The methodology presented in DisCo-Speech is innovative, particularly in its approach to disentangling speech attributes through a two-stage training paradigm. The tri-factor disentanglement effectively separates content, prosody, and timbre, which is a significant advancement over existing methods that often struggle with this entanglement. The use of hybrid constraints to ensure robust disentanglement while maintaining reconstruction quality is a notable strength. However, the complexity of the model and the reliance on extensive training data may limit its accessibility and applicability in resource-constrained environments.
The experiments conducted are thorough, comparing DisCo-Speech against a range of state-of-the-art models across multiple dimensions, including voice cloning and prosody control. The results demonstrate competitive performance, particularly in maintaining speaker timbre while allowing for independent prosody control.

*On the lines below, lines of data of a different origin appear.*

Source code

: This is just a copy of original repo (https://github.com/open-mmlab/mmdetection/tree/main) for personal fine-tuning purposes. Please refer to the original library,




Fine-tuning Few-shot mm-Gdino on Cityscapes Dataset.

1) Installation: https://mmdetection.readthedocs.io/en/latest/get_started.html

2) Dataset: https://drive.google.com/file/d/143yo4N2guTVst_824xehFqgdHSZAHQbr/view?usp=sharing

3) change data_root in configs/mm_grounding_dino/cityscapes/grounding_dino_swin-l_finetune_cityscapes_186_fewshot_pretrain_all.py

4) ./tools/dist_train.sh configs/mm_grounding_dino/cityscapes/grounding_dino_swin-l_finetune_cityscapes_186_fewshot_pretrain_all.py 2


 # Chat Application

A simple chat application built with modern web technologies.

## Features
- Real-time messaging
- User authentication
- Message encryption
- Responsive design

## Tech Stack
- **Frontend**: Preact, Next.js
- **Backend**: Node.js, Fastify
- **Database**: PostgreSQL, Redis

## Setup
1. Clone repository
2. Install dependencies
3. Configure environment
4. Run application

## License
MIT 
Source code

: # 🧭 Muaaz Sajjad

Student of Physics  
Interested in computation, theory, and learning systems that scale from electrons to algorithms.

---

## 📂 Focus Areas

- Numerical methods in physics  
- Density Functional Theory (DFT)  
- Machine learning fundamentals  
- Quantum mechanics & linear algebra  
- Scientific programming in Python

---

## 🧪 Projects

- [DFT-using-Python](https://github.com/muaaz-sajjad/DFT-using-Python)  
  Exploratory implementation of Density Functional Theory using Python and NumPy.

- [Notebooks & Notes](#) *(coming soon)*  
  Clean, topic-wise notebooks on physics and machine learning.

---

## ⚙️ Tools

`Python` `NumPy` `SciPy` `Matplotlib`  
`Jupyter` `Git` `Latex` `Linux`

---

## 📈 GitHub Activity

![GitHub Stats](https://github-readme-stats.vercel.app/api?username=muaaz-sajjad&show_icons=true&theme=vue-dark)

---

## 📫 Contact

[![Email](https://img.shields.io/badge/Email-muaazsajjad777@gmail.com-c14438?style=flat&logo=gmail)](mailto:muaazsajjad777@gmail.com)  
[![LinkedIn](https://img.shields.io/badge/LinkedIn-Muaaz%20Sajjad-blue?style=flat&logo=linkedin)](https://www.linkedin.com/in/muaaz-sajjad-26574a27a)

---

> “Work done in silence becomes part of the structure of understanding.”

The use of both objective and subjective metrics enhances the credibility of the findings. However, the paper could benefit from a more detailed discussion on the statistical significance of the results and the robustness of the evaluations.
The paper includes a commitment to release code and weights, which is essential for reproducibility. However, the detailed implementation specifics, such as hyperparameter settings and training configurations, are somewhat scattered throughout the text. A consolidated section summarizing these details would improve clarity and facilitate replication of the results.
The authors acknowledge limitations related to speaker similarity, which is lower than some multi-stage systems. Additionally, the quality of the training corpus may restrict the model's performance in generating highly exaggerated prosody. The delicate balance between disentanglement and reconstruction fidelity is also a noted challenge, suggesting areas for future improvement.
The potential applications of DisCo-Speech are significant, particularly in areas requiring high-quality, controllable speech synthesis, such as virtual assistants, audiobooks, and entertainment. By enabling zero-shot controllable speech generation, this work could enhance user interaction and personalization in various applications. However, ethical considerations regarding voice cloning and the potential for misuse in generating deceptive audio content should be addressed. The main contribution of this paper is the introduction of DisCo-Speech, a novel framework for zero-shot controllable speech generation that effectively disentangles speech attributes, allowing for independent control over speaker timbre and prosody. This work represents a meaningful advancement in the field of text-to-speech synthesis, providing a robust foundation for future research and applications in controllable speech generation.